Learn by Directing AI
All materials

owasp-asvs-reference.md

OWASP ASVS Reference (Level 1 -- Curated for Todorovi Wines)

This is a curated subset of OWASP Application Security Verification Standard (ASVS) v4.0 Level 1 requirements relevant to the consumer web platform and the restaurant API. Level 1 is the minimum verification level for any internet-facing application.

Your exploitation findings are direct evidence of specific ASVS failures. Map them.


V2: Authentication

V2.1.1 -- Verify that user set passwords are at least 12 characters in length

Verification method: Check application's password policy configuration. Status guidance: If the application accepts passwords shorter than 12 characters, this fails.

V2.1.7 -- Verify that passwords submitted during account registration, login, and password change are checked against a set of breached passwords

Verification method: Attempt account creation with a known breached password (e.g., "password123"). Status guidance: If accepted, this fails.

V2.2.1 -- Verify that anti-automation controls are effective at mitigating breached credential testing, brute force, and account lockout attacks

Verification method: Attempt multiple failed logins. Check for rate limiting or lockout. Status guidance: If the API has no rate limiting (a hidden constraint), this fails.


V3: Session Management

V3.2.1 -- Verify the application generates a new session token on user authentication

Verification method: Log in and check if the session ID changes from the pre-authentication value. Status guidance: If the same session token persists before and after login, this fails.

V3.4.1 -- Verify that cookie-based session tokens have the Secure attribute set

Verification method: Inspect cookies in browser developer tools. Status guidance: If session cookies lack the Secure flag, this fails.


V5: Validation, Sanitization, and Encoding

V5.2.4 -- Verify that structured data is strongly typed and validated against a defined schema

Verification method: Send malformed JSON to API endpoints.
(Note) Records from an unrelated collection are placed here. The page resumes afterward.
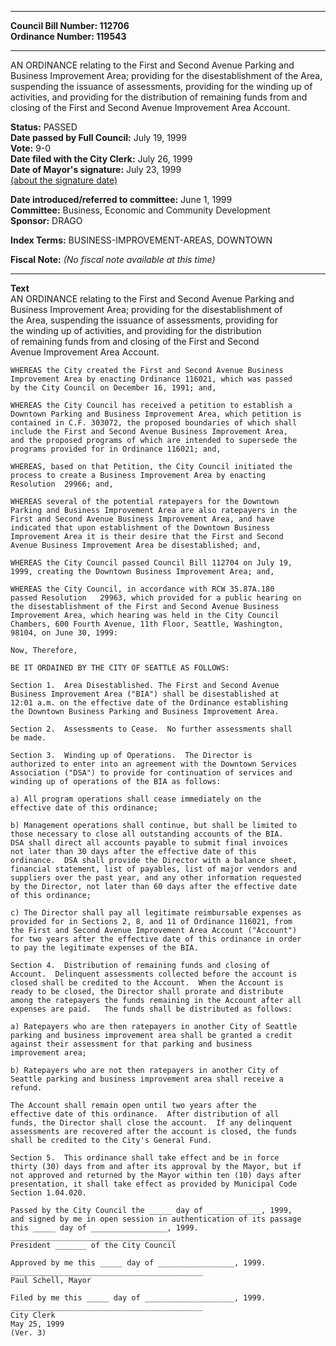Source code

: * * * * *  
  
**Council Bill Number: [](#h0)[](#h2)112706**   
**Ordinance Number: 119543**  
  
* * * * *  
  
AN ORDINANCE relating to the First and Second Avenue Parking and Business Improvement Area; providing for the disestablishment of the Area, suspending the issuance of assessments, providing for the winding up of activities, and providing for the distribution of remaining funds from and closing of the First and Second Avenue Improvement Area Account.  
  
**Status:** PASSED   
**Date passed by Full Council:** July 19, 1999   
**Vote:** 9-0   
**Date filed with the City Clerk:** July 26, 1999   
**Date of Mayor's signature:** July 23, 1999   
[(about the signature date)](/~public/approvaldate.htm)   
  
  
**Date introduced/referred to committee:** June 1, 1999   
**Committee:** Business, Economic and Community Development   
**Sponsor:** DRAGO   
  
**Index Terms:** BUSINESS-IMPROVEMENT-AREAS, DOWNTOWN  
  
**Fiscal Note:** *(No fiscal note available at this time)*  
  
* * * * *  
  
**Text**  
    AN ORDINANCE relating to the First and Second Avenue Parking and  
    Business Improvement Area; providing for the disestablishment of  
    the Area, suspending the issuance of assessments, providing for  
    the winding up of activities, and providing for the distribution  
    of remaining funds from and closing of the First and Second  
    Avenue Improvement Area Account.  
  
    WHEREAS the City created the First and Second Avenue Business  
    Improvement Area by enacting Ordinance 116021, which was passed  
    by the City Council on December 16, 1991; and,  
  
    WHEREAS the City Council has received a petition to establish a  
    Downtown Parking and Business Improvement Area, which petition is  
    contained in C.F. 303072, the proposed boundaries of which shall  
    include the First and Second Avenue Business Improvement Area,  
    and the proposed programs of which are intended to supersede the  
    programs provided for in Ordinance 116021; and,  
  
    WHEREAS, based on that Petition, the City Council initiated the  
    process to create a Business Improvement Area by enacting  
    Resolution  29966; and,  
  
    WHEREAS several of the potential ratepayers for the Downtown  
    Parking and Business Improvement Area are also ratepayers in the  
    First and Second Avenue Business Improvement Area, and have  
    indicated that upon establishment of the Downtown Business  
    Improvement Area it is their desire that the First and Second  
    Avenue Business Improvement Area be disestablished; and,  
  
    WHEREAS the City Council passed Council Bill 112704 on July 19,  
    1999, creating the Downtown Business Improvement Area; and,  
  
    WHEREAS the City Council, in accordance with RCW 35.87A.180  
    passed Resolution   29963, which provided for a public hearing on  
    the disestablishment of the First and Second Avenue Business  
    Improvement Area, which hearing was held in the City Council  
    Chambers, 600 Fourth Avenue, 11th Floor, Seattle, Washington,  
    98104, on June 30, 1999:  
  
    Now, Therefore,  
  
    BE IT ORDAINED BY THE CITY OF SEATTLE AS FOLLOWS:  
  
    Section 1.  Area Disestablished. The First and Second Avenue  
    Business Improvement Area ("BIA") shall be disestablished at  
    12:01 a.m. on the effective date of the Ordinance establishing  
    the Downtown Business Parking and Business Improvement Area.  
  
    Section 2.  Assessments to Cease.  No further assessments shall  
    be made.  
  
    Section 3.  Winding up of Operations.  The Director is  
    authorized to enter into an agreement with the Downtown Services  
    Association ("DSA") to provide for continuation of services and  
    winding up of operations of the BIA as follows:  
  
    a) All program operations shall cease immediately on the  
    effective date of this ordinance;  
  
    b) Management operations shall continue, but shall be limited to  
    those necessary to close all outstanding accounts of the BIA.  
    DSA shall direct all accounts payable to submit final invoices  
    not later than 30 days after the effective date of this  
    ordinance.  DSA shall provide the Director with a balance sheet,  
    financial statement, list of payables, list of major vendors and  
    suppliers over the past year, and any other information requested  
    by the Director, not later than 60 days after the effective date  
    of this ordinance;  
  
    c) The Director shall pay all legitimate reimbursable expenses as  
    provided for in Sections 2, 8, and 11 of Ordinance 116021, from  
    the First and Second Avenue Improvement Area Account ("Account")  
    for two years after the effective date of this ordinance in order  
    to pay the legitimate expenses of the BIA.  
  
    Section 4.  Distribution of remaining funds and closing of  
    Account.  Delinquent assessments collected before the account is  
    closed shall be credited to the Account.  When the Account is  
    ready to be closed, the Director shall prorate and distribute  
    among the ratepayers the funds remaining in the Account after all  
    expenses are paid.   The funds shall be distributed as follows:  
  
    a) Ratepayers who are then ratepayers in another City of Seattle  
    parking and business improvement area shall be granted a credit  
    against their assessment for that parking and business  
    improvement area;  
  
    b) Ratepayers who are not then ratepayers in another City of  
    Seattle parking and business improvement area shall receive a  
    refund.  
  
    The Account shall remain open until two years after the  
    effective date of this ordinance.  After distribution of all  
    funds, the Director shall close the account.  If any delinquent  
    assessments are recovered after the account is closed, the funds  
    shall be credited to the City's General Fund.  
  
    Section 5.  This ordinance shall take effect and be in force  
    thirty (30) days from and after its approval by the Mayor, but if  
    not approved and returned by the Mayor within ten (10) days after  
    presentation, it shall take effect as provided by Municipal Code  
    Section 1.04.020.  
  
    Passed by the City Council the _____ day of ____________, 1999,  
    and signed by me in open session in authentication of its passage  
    this _____ day of _________________, 1999.  
    _____________________________________  
    President _______ of the City Council  
  
    Approved by me this _____ day of _________________, 1999.  
    ___________________________________________  
    Paul Schell, Mayor  
  
    Filed by me this _____ day of ____________________, 1999.  
    ___________________________________________  
    City Clerk  
    May 25, 1999  
    (Ver. 3)  
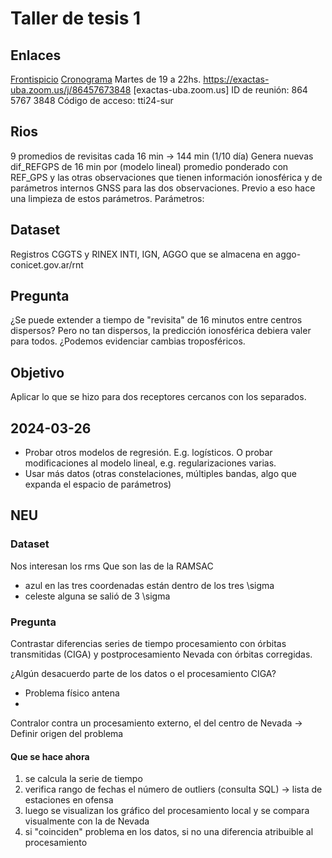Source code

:# Taller de tesis 1

## Enlaces
[Frontispicio](https://tallerdetesis1-2024.netlify.app/)
[Cronograma](https://tallerdetesis1-2024.netlify.app/cronograma)
Martes de 19 a 22hs. https://exactas-uba.zoom.us/j/86457673848 [exactas-uba.zoom.us] ID de reunión: 864 5767 3848 Código de acceso: tti24-sur


## Rios
9 promedios de revisitas cada 16 min -> 144 min (1/10 día)
Genera nuevas dif_REFGPS de 16 min por (modelo lineal) promedio ponderado con REF_GPS y las otras observaciones que tienen información ionosférica y de parámetros internos GNSS para las dos observaciones.
Previo a eso hace una limpieza de estos parámetros.
Parámetros: 



## Dataset
Registros CGGTS y RINEX INTI, IGN, AGGO que se almacena en aggo-conicet.gov.ar/rnt


## Pregunta 
¿Se puede extender a tiempo de "revisita" de 16 minutos entre centros dispersos?
Pero no tan dispersos, la predicción ionosférica debiera valer para todos.
¿Podemos evidenciar cambias troposféricos.





## Objetivo
Aplicar lo que se hizo para dos receptores cercanos con los separados.


## 2024-03-26
- Probar otros modelos de regresión. E.g. logísticos. O probar modificaciones al modelo lineal, e.g. regularizaciones varias.
- Usar más datos (otras constelaciones, múltiples bandas, algo que expanda el espacio de parámetros)



## NEU

### Dataset
Nos interesan los rms
Que son las de la RAMSAC


- azul en las tres coordenadas están dentro de los tres \sigma
- celeste alguna se salió de 3 \sigma

### Pregunta
Contrastar diferencias  series de tiempo procesamiento con órbitas transmitidas (CIGA) y postprocesamiento Nevada con órbitas corregidas.

¿Algún desacuerdo parte de los datos o el procesamiento CIGA?

- Problema físico antena
- 

Contralor contra un procesamiento externo, el del centro de Nevada
-> Definir origen del problema

#### Que se hace ahora
1. se calcula la serie de tiempo
2. verifica rango de fechas el número de outliers (consulta SQL) -> lista de estaciones en ofensa
3. luego se visualizan los gráfico del procesamiento local y se compara visualmente con la de Nevada
4. si "coinciden" problema en los datos, si no una diferencia atribuible al procesamiento 
 

###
Check if the API accepts unexpected fields (mass assignment). Status guidance: If the API accepts fields not in the expected schema, this fails. Your mass assignment testing in Unit 6 provides direct evidence.

V5.3.4 -- Verify that data selection or database queries use parameterized queries, ORMs, entity frameworks, or are otherwise protected from database injection attacks

Verification method: Your SQL injection testing provides direct evidence. If injection succeeds, this fails. Status guidance: The SQL injection you confirmed in Unit 5 is direct evidence of this ASVS failure.

V5.3.7 -- Verify that the application protects against XSS by using output encoding

Verification method: Your XSS testing provides direct evidence. If XSS payloads execute, this fails. Status guidance: The XSS findings from Unit 5 map directly to this requirement.


V7: Error Handling and Logging

V7.1.1 -- Verify that the application does not log credentials or payment details

Verification method: Review application logs for sensitive data. Status guidance: If stored card details (last-four digits, expiration) appear in logs, this is a concern. Check whether the hidden constraint about stored card data shows up in logging.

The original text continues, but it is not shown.